(Collected data)
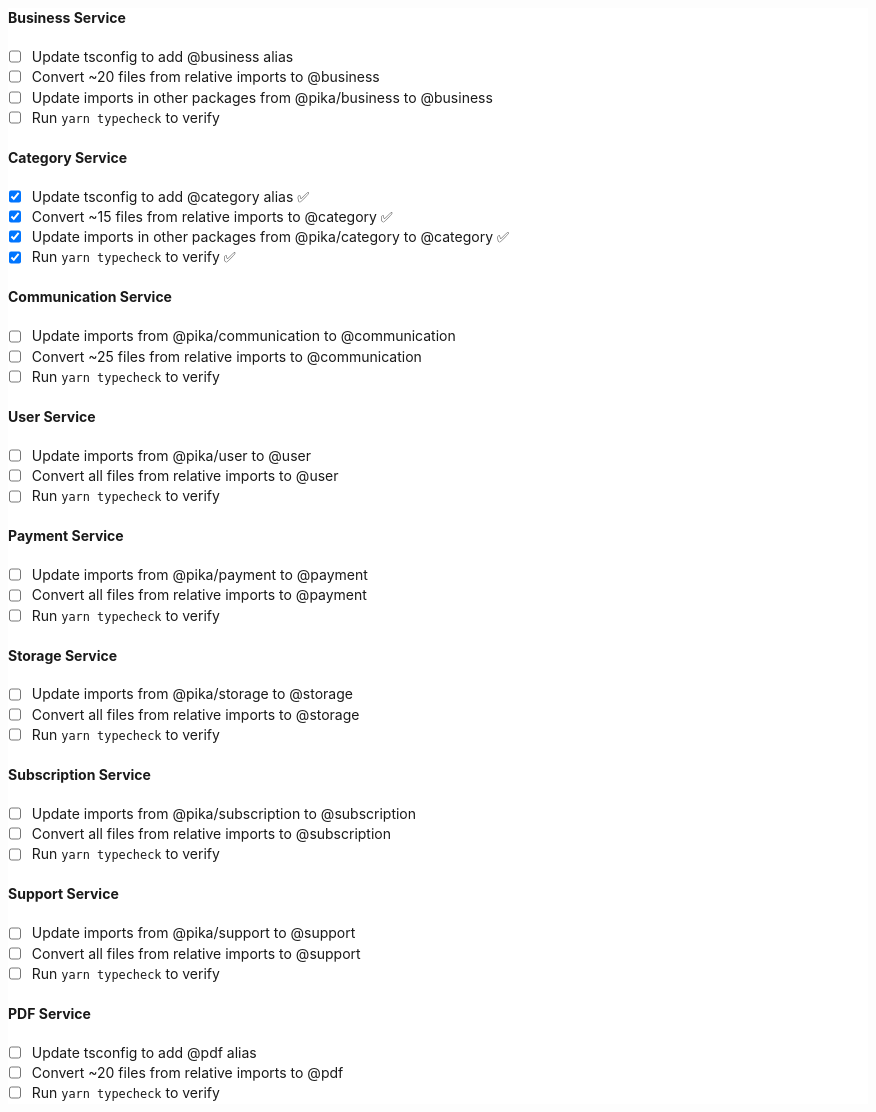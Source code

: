 #### Business Service

- [ ] Update tsconfig to add @business alias
- [ ] Convert ~20 files from relative imports to @business
- [ ] Update imports in other packages from @pika/business to @business
- [ ] Run `yarn typecheck` to verify

#### Category Service

- [x] Update tsconfig to add @category alias ✅
- [x] Convert ~15 files from relative imports to @category ✅
- [x] Update imports in other packages from @pika/category to @category ✅
- [x] Run `yarn typecheck` to verify ✅

#### Communication Service

- [ ] Update imports from @pika/communication to @communication
- [ ] Convert ~25 files from relative imports to @communication
- [ ] Run `yarn typecheck` to verify

#### User Service

- [ ] Update imports from @pika/user to @user
- [ ] Convert all files from relative imports to @user
- [ ] Run `yarn typecheck` to verify

#### Payment Service

- [ ] Update imports from @pika/payment to @payment
- [ ] Convert all files from relative imports to @payment
- [ ] Run `yarn typecheck` to verify

#### Storage Service

- [ ] Update imports from @pika/storage to @storage
- [ ] Convert all files from relative imports to @storage
- [ ] Run `yarn typecheck` to verify

#### Subscription Service

- [ ] Update imports from @pika/subscription to @subscription
- [ ] Convert all files from relative imports to @subscription
- [ ] Run `yarn typecheck` to verify

#### Support Service

- [ ] Update imports from @pika/support to @support
- [ ] Convert all files from relative imports to @support
- [ ] Run `yarn typecheck` to verify

#### PDF Service

- [ ] Update tsconfig to add @pdf alias
- [ ] Convert ~20 files from relative imports to @pdf
- [ ] Run `yarn typecheck` to verify
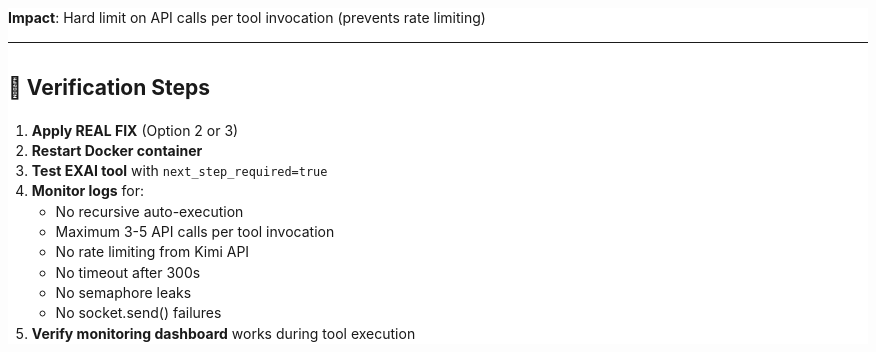 **Impact**: Hard limit on API calls per tool invocation (prevents rate limiting)

---

## 🎯 Verification Steps

1. **Apply REAL FIX** (Option 2 or 3)
2. **Restart Docker container**
3. **Test EXAI tool** with `next_step_required=true`
4. **Monitor logs** for:
   - No recursive auto-execution
   - Maximum 3-5 API calls per tool invocation
   - No rate limiting from Kimi API
   - No timeout after 300s
   - No semaphore leaks
   - No socket.send() failures
5. **Verify monitoring dashboard** works during tool execution


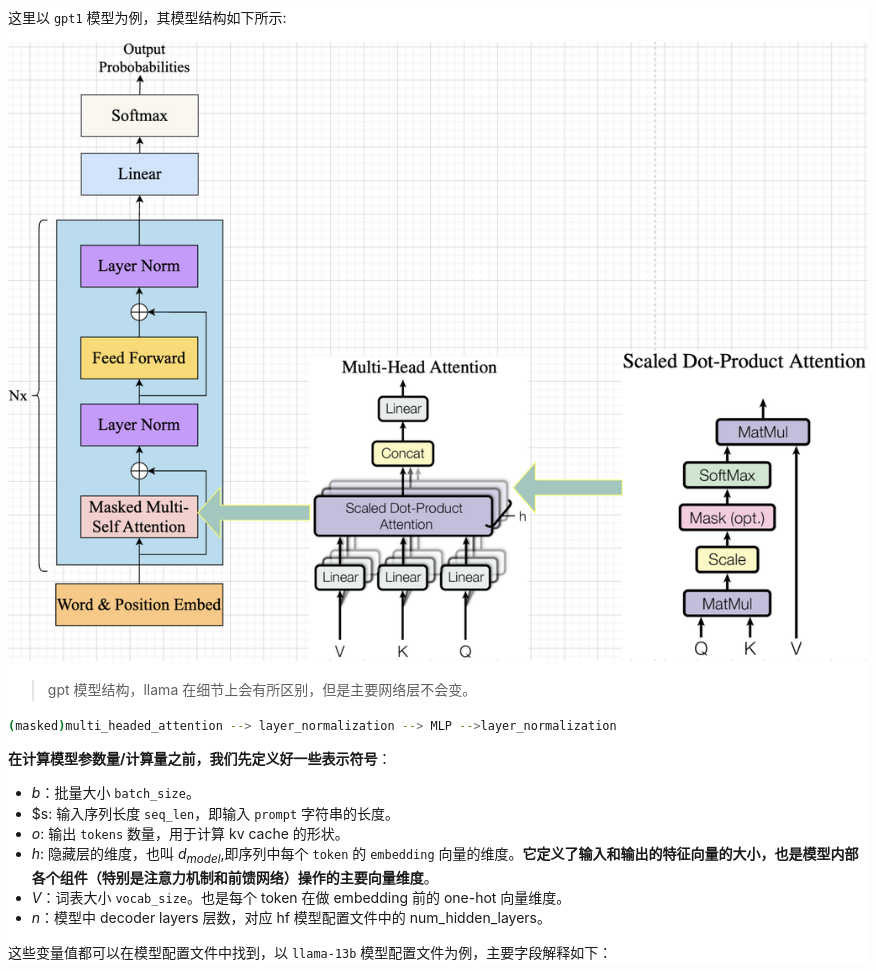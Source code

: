 这里以 `gpt1` 模型为例，其模型结构如下所示:

![decoder-only-model](../images/transformer_params_flops/decoder-only-model.png)
> gpt 模型结构，llama 在细节上会有所区别，但是主要网络层不会变。

```bash
(masked)multi_headed_attention --> layer_normalization --> MLP -->layer_normalization
```

**在计算模型参数量/计算量之前，我们先定义好一些表示符号**：

- $b$：批量大小 `batch_size`。
- $s: 输入序列长度 `seq_len`，即输入 `prompt` 字符串的长度。
- $o$: 输出 `tokens` 数量，用于计算 kv cache 的形状。
- $h$: 隐藏层的维度，也叫 $d_{model}$,即序列中每个 `token` 的 `embedding` 向量的维度。**它定义了输入和输出的特征向量的大小，也是模型内部各个组件（特别是注意力机制和前馈网络）操作的主要向量维度**。
- $V$：词表大小 `vocab_size`。也是每个 token 在做 embedding 前的 one-hot 向量维度。
- $n$：模型中 decoder layers 层数，对应 hf 模型配置文件中的 num_hidden_layers。

这些变量值都可以在模型配置文件中找到，以 `llama-13b` 模型配置文件为例，主要字段解释如下：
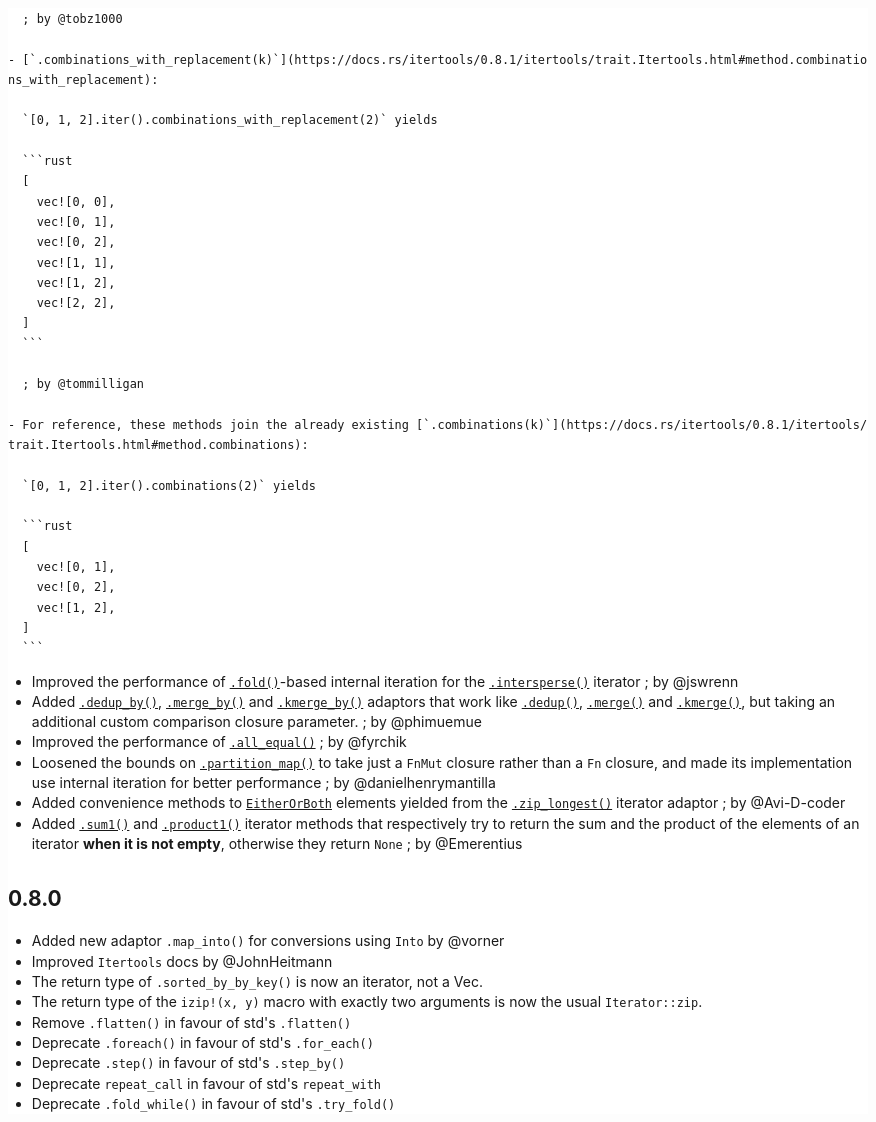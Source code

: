       ; by @tobz1000

    - [`.combinations_with_replacement(k)`](https://docs.rs/itertools/0.8.1/itertools/trait.Itertools.html#method.combinations_with_replacement):

      `[0, 1, 2].iter().combinations_with_replacement(2)` yields

      ```rust
      [
        vec![0, 0],
        vec![0, 1],
        vec![0, 2],
        vec![1, 1],
        vec![1, 2],
        vec![2, 2],
      ]
      ```

      ; by @tommilligan

    - For reference, these methods join the already existing [`.combinations(k)`](https://docs.rs/itertools/0.8.1/itertools/trait.Itertools.html#method.combinations):

      `[0, 1, 2].iter().combinations(2)` yields

      ```rust
      [
        vec![0, 1],
        vec![0, 2],
        vec![1, 2],
      ]
      ```

  - Improved the performance of [`.fold()`](https://docs.rs/itertools/0.8.1/itertools/trait.Itertools.html#method.fold)-based internal iteration for the [`.intersperse()`](https://docs.rs/itertools/0.8.1/itertools/trait.Itertools.html#method.intersperse) iterator ; by @jswrenn
  - Added [`.dedup_by()`](https://docs.rs/itertools/0.8.1/itertools/trait.Itertools.html#method.dedup_by), [`.merge_by()`](https://docs.rs/itertools/0.8.1/itertools/trait.Itertools.html#method.merge_by) and [`.kmerge_by()`](https://docs.rs/itertools/0.8.1/itertools/trait.Itertools.html#method.kmerge_by) adaptors that work like [`.dedup()`](https://docs.rs/itertools/0.8.1/itertools/trait.Itertools.html#method.dedup), [`.merge()`](https://docs.rs/itertools/0.8.1/itertools/trait.Itertools.html#method.merge) and [`.kmerge()`](https://docs.rs/itertools/0.8.1/itertools/trait.Itertools.html#method.kmerge), but taking an additional custom comparison closure parameter. ; by @phimuemue
  - Improved the performance of [`.all_equal()`](https://docs.rs/itertools/0.8.1/itertools/trait.Itertools.html#method.all_equal) ; by @fyrchik
  - Loosened the bounds on [`.partition_map()`](https://docs.rs/itertools/0.8.1/itertools/trait.Itertools.html#method.partition_map) to take just a `FnMut` closure rather than a `Fn` closure, and made its implementation use internal iteration for better performance ; by @danielhenrymantilla
  - Added convenience methods to [`EitherOrBoth`](https://docs.rs/itertools/0.8.1/itertools/enum.EitherOrBoth.html) elements yielded from the [`.zip_longest()`](https://docs.rs/itertools/0.8.1/itertools/trait.Itertools.html#method.zip_longest) iterator adaptor ; by @Avi-D-coder
  - Added [`.sum1()`](https://docs.rs/itertools/0.8.1/itertools/trait.Itertools.html#method.sum1) and [`.product1()`](https://docs.rs/itertools/0.8.1/itertools/trait.Itertools.html#method.product1) iterator methods that respectively try to return the sum and the product of the elements of an iterator **when it is not empty**, otherwise they return `None` ; by @Emerentius
## 0.8.0
  - Added new adaptor `.map_into()` for conversions using `Into` by @vorner
  - Improved `Itertools` docs by @JohnHeitmann
  - The return type of `.sorted_by_by_key()` is now an iterator, not a Vec.
  - The return type of the `izip!(x, y)` macro with exactly two arguments is now the usual `Iterator::zip`.
  - Remove `.flatten()` in favour of std's `.flatten()`
  - Deprecate `.foreach()` in favour of std's `.for_each()`
  - Deprecate `.step()` in favour of std's `.step_by()`
  - Deprecate `repeat_call` in favour of std's `repeat_with`
  - Deprecate `.fold_while()` in favour of std's `.try_fold()`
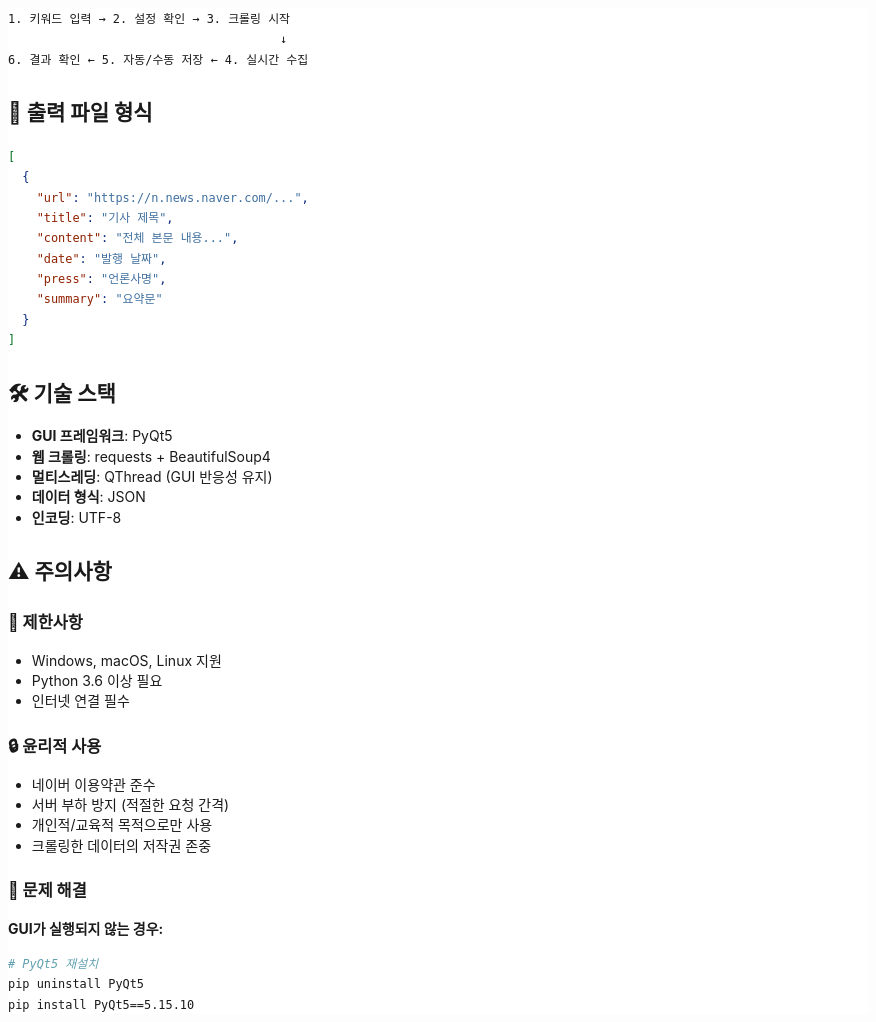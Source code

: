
 ```
1. 키워드 입력 → 2. 설정 확인 → 3. 크롤링 시작
                                      ↓
6. 결과 확인 ← 5. 자동/수동 저장 ← 4. 실시간 수집
```

## 📝 출력 파일 형식

```json
[
  {
    "url": "https://n.news.naver.com/...",
    "title": "기사 제목",
    "content": "전체 본문 내용...",
    "date": "발행 날짜",
    "press": "언론사명",
    "summary": "요약문"
  }
]
```

## 🛠️ 기술 스택

- **GUI 프레임워크**: PyQt5
- **웹 크롤링**: requests + BeautifulSoup4
- **멀티스레딩**: QThread (GUI 반응성 유지)
- **데이터 형식**: JSON
- **인코딩**: UTF-8

## ⚠️ 주의사항

### 🚫 제한사항
- Windows, macOS, Linux 지원
- Python 3.6 이상 필요
- 인터넷 연결 필수

### 🔒 윤리적 사용
- 네이버 이용약관 준수
- 서버 부하 방지 (적절한 요청 간격)
- 개인적/교육적 목적으로만 사용
- 크롤링한 데이터의 저작권 존중

### 🐛 문제 해결

**GUI가 실행되지 않는 경우:**
```bash
# PyQt5 재설치
pip uninstall PyQt5
pip install PyQt5==5.15.10
```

EXERCISE DIRECTIONS: Copy every line from the records that holds the string "favour".

SOLUTION FOR THIS EXERCISE:
  - Remove `.flatten()` in favour of std's `.flatten()`
  - Deprecate `.foreach()` in favour of std's `.for_each()`
  - Deprecate `.step()` in favour of std's `.step_by()`
  - Deprecate `repeat_call` in favour of std's `repeat_with`
  - Deprecate `.fold_while()` in favour of std's `.try_fold()`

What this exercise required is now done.